But can we make alpha-iodocarboxylic acid with the help of HVZ reaction? I could not find any reference of HVZ reaction forming alpha-iodocarboxylic acid.

Though $\ce{PI3}$ is much less stable than $\ce{PBr3}$ and $\ce{PCl3}$, it has a decent shelf life of few months and is actually widely available reagent. But still, $\ce{PBr3}$ and $\ce{PCl3}$ is seemed to be used in HVZ reaction. Why not $\ce{PI3}$? Is the reaction thermodynamically unfavourable? Is so, what is the reason?

If $\ce{PI3}$ is used instead of $\ce{PBr3}$ or $\ce{PCl3}$, will the reaction proceed to form alpha-iodocarboxylic acid? Why not?
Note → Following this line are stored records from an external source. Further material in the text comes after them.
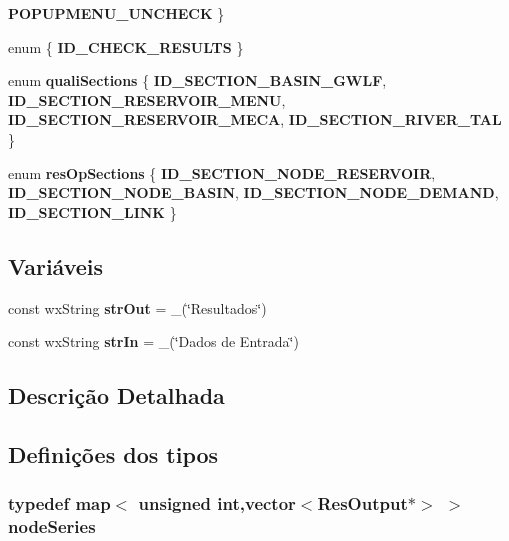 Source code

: \begin{DoxyCompactItemize}
{\bf P\+O\+P\+U\+P\+M\+E\+N\+U\+\_\+\+U\+N\+C\+H\+E\+CK}
 \}
\item 
enum \{ {\bf I\+D\+\_\+\+C\+H\+E\+C\+K\+\_\+\+R\+E\+S\+U\+L\+TS}
 \}
\item 
enum {\bf quali\+Sections} \{ {\bf I\+D\+\_\+\+S\+E\+C\+T\+I\+O\+N\+\_\+\+B\+A\+S\+I\+N\+\_\+\+G\+W\+LF}, 
{\bf I\+D\+\_\+\+S\+E\+C\+T\+I\+O\+N\+\_\+\+R\+E\+S\+E\+R\+V\+O\+I\+R\+\_\+\+M\+E\+NU}, 
{\bf I\+D\+\_\+\+S\+E\+C\+T\+I\+O\+N\+\_\+\+R\+E\+S\+E\+R\+V\+O\+I\+R\+\_\+\+M\+E\+CA}, 
{\bf I\+D\+\_\+\+S\+E\+C\+T\+I\+O\+N\+\_\+\+R\+I\+V\+E\+R\+\_\+\+T\+AL}
 \}
\item 
enum {\bf res\+Op\+Sections} \{ {\bf I\+D\+\_\+\+S\+E\+C\+T\+I\+O\+N\+\_\+\+N\+O\+D\+E\+\_\+\+R\+E\+S\+E\+R\+V\+O\+IR}, 
{\bf I\+D\+\_\+\+S\+E\+C\+T\+I\+O\+N\+\_\+\+N\+O\+D\+E\+\_\+\+B\+A\+S\+IN}, 
{\bf I\+D\+\_\+\+S\+E\+C\+T\+I\+O\+N\+\_\+\+N\+O\+D\+E\+\_\+\+D\+E\+M\+A\+ND}, 
{\bf I\+D\+\_\+\+S\+E\+C\+T\+I\+O\+N\+\_\+\+L\+I\+NK}
 \}
\end{DoxyCompactItemize}
\subsection*{Variáveis}
\begin{DoxyCompactItemize}
\item 
const wx\+String {\bf str\+Out} = \+\_\+(\char`\"{}Resultados\char`\"{})
\item 
const wx\+String {\bf str\+In} = \+\_\+(\char`\"{}Dados de Entrada\char`\"{})
\end{DoxyCompactItemize}


\subsection{Descrição Detalhada}


\subsection{Definições dos tipos}
\subsubsection[{node\+Series}]{\setlength{\rightskip}{0pt plus 5cm}typedef map$<$ unsigned int,vector$<${\bf Res\+Output}$\ast$$>$ $>$ {\bf node\+Series}}\label{group___resultados_gafff37dbb0ccb17d33eada3fc6d1381cf}


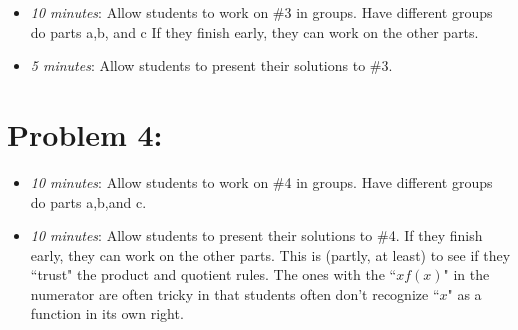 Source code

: \documentclass[handout,nooutcomes]{ximera}
\begin{document}
	\begin{itemize}
	
	\item  \emph{10 minutes}:  Allow students to work on \#3 in groups.  Have different groups do parts a,b, and c  If they finish early, they can work on the other parts.
	
	\item  \emph{5 minutes}:  Allow students to present their solutions to \#3.
	
	\end{itemize}
	


\section*{Problem 4:}

	\begin{itemize}
	
	\item  \emph{10 minutes}:  Allow students to work on \#4 in groups.  Have different groups do parts a,b,and c.
		
	\item  \emph{10 minutes}:  Allow students to present their solutions to \#4.  If they finish early, they can work on the other parts.  This is (partly, at least) to see if they ``trust" the product and quotient rules.  The ones with the ``$xf(x)$" in the numerator are often tricky in that students often don't recognize ``$x$" as a function in its own right. 	
	\end{itemize}	
	
	
	

	
	

	
	
	

	
	
	
\end{document}
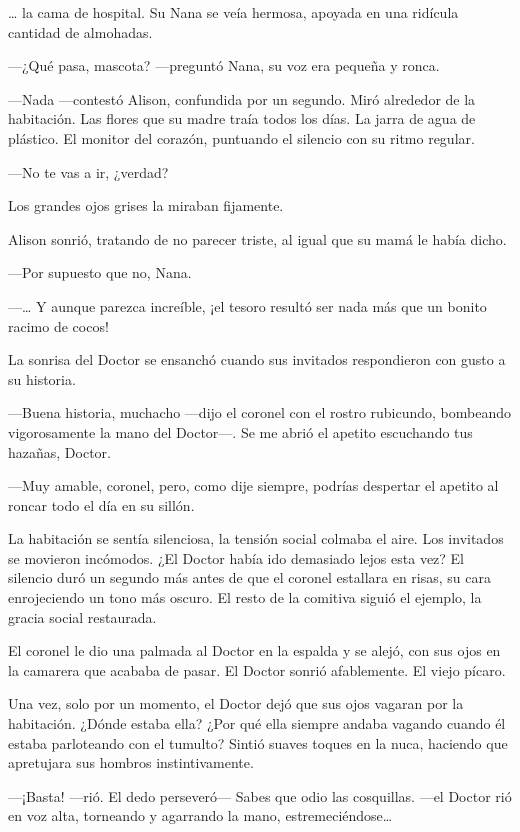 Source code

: {\ldots{} la cama de hospital. Su Nana se veía hermosa, apoyada en una
ridícula cantidad de almohadas.}

{---¿Qué pasa, mascota? ---preguntó Nana, su voz era pequeña y ronca.}

{---Nada ---contestó Alison, confundida por un segundo. Miró alrededor de
 la habitación. Las flores que su madre traía todos los días. La jarra de
 agua de plástico. El monitor del corazón, puntuando el silencio con su
ritmo regular.}

{---No te vas a ir, ¿verdad?}

{Los grandes ojos grises la miraban fijamente.}

{Alison sonrió, tratando de no parecer triste, al igual que su mamá le
había dicho.}

{---Por supuesto que no, Nana.}

{---\ldots{} Y aunque
 parezca increíble, ¡el tesoro resultó ser nada más que un bonito racimo
de cocos!}

{La sonrisa del Doctor se ensanchó cuando sus invitados respondieron con
gusto a su historia.}

{---Buena historia, muchacho ---dijo el coronel con el rostro rubicundo,
 bombeando vigorosamente la mano del Doctor---. Se me abrió el apetito
escuchando tus hazañas, Doctor.}

{---Muy amable, coronel, pero, como dije siempre, podrías despertar el
apetito al roncar todo el día en su sillón.}

{La habitación se sentía silenciosa, la tensión social colmaba el aire.
 Los invitados se movieron incómodos. ¿El Doctor había ido demasiado
 lejos esta vez? El silencio duró un segundo más antes de que el coronel
 estallara en risas, su cara enrojeciendo un tono más oscuro. El resto de
la comitiva siguió el ejemplo, la gracia social restaurada.}

{El coronel le dio una palmada al Doctor en la espalda y se alejó, con
 sus ojos en la camarera que acababa de pasar. El Doctor sonrió
afablemente. El viejo pícaro.}

{Una vez, solo por un momento, el Doctor dejó que sus ojos vagaran por la
 habitación. ¿Dónde estaba ella? ¿Por qué ella siempre andaba vagando
 cuando él estaba parloteando con el tumulto? Sintió suaves toques en la
nuca, haciendo que apretujara sus hombros instintivamente.}

{---¡Basta! ---rió. El dedo perseveró--- Sabes que odio las cosquillas.
 ---el Doctor rió en voz alta, torneando y agarrando la mano,
 estremeciéndose\ldots{}}

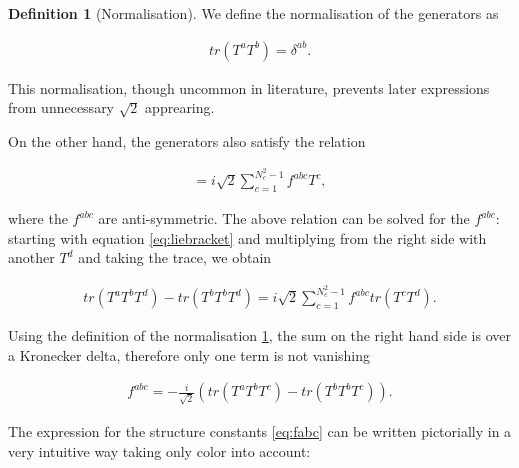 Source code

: \documentclass{article}
\theoremstyle{definition}
\newtheorem{definition}{Definition}[section]
\numberwithin{equation}{section}
\begin{document}
\begin{definition}[Normalisation]
\label{def:normalisation}
We define the normalisation of the generators as

\begin{align}
    tr (T^a T^b) = \delta^{ab}. \label{eq:normalisation}
\end{align}

This normalisation, though uncommon in literature, prevents later expressions from unnecessary $\sqrt{2}$ apprearing.

\end{definition}

On the other hand, the generators also satisfy the relation

\begin{align}
    [ T^a, T^b ] = i \sqrt{2} \sum_{c=1}^{N_c^2 - 1} f^{abc} T^c, \label{eq:liebracket}
\end{align}

where the $f^{abc}$ are anti-symmetric. The above relation can be solved for the $f^{abc}$: starting with equation \eqref{eq:liebracket} and multiplying from the right side with another $T^d$ and taking the trace, we obtain

\begin{align}
    tr (T^a T^b T^d) - tr(T^b T^b T^d)  = i \sqrt{2} \sum_{c=1}^{N_c^2 - 1} f^{abc} tr (T^c T^d).
\end{align}

Using the definition of the normalisation \ref{def:normalisation}, the sum on the right hand side is over a Kronecker delta, therefore only one term is not vanishing

\begin{align}
    f^{abc} = -\frac{i}{\sqrt{2}} \left( tr (T^a T^b T^c) - tr(T^b T^b T^c) \right). \label{eq:fabc}
\end{align}

The expression for the structure constants \eqref{eq:fabc} can be written pictorially in a very intuitive way taking only color into account:
\end{document}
Update (I was visiting some of my older questions and encountered this question and thought of providing a little more information to make the question answerable)

I found this information from a handbook:

Carboxylic acid can react with iodine without any intermediate enolate ion to produce alpha-iodocarboxylic acid. alpha-iodocarboxylic acid chlorides can be produced when hexanoic acid reacts with iodine and thionyl chloride at 85°C to give 80% yield of 2-iodohexanoyl chloride. Similarly, butanoic acid reacts with chlorosulfonic acid and iodine to give 94% of 2-iodobutanoyl chloride. These examples are nothing more than iodine analog of Hell-Volhard-Zelinsky reaction.

  1. Why are these reaction considered as iodine analog of HVZ reaction? Isn't HVZ reactions strictly uses phosphorus halides?
  2. If these examples are iodine analog of HVZ reaction, why are they producing 2-iodoacyl chloride? They should be producing 2-iodocarboxylic acid.
  3. If it is producing 2-iodoacyl chloride, how to get rid of the chloride atom to get 2-iodocarboxylic acid? Is it then a HVZ reaction?

In this site, it is mentioned that only iodine cannot simply iodinate carboxyl acid due to thermodynamic reasons and alternative and noble ways are discovered to overcome this problem. These are reaction of the carboxylic acid dianions, reaction of acyl chlorides with iodine in thionyl chloride and iodination with iodine in the presence of cupric salts. There is no mention of phosphorus triiodode. Is that reaction not feasible? Actually, what I found that phosphorus diiodide, $\ce{P2I4}$ can produce 1-iodopropanoic acid and not 2-iodopropanoic acid)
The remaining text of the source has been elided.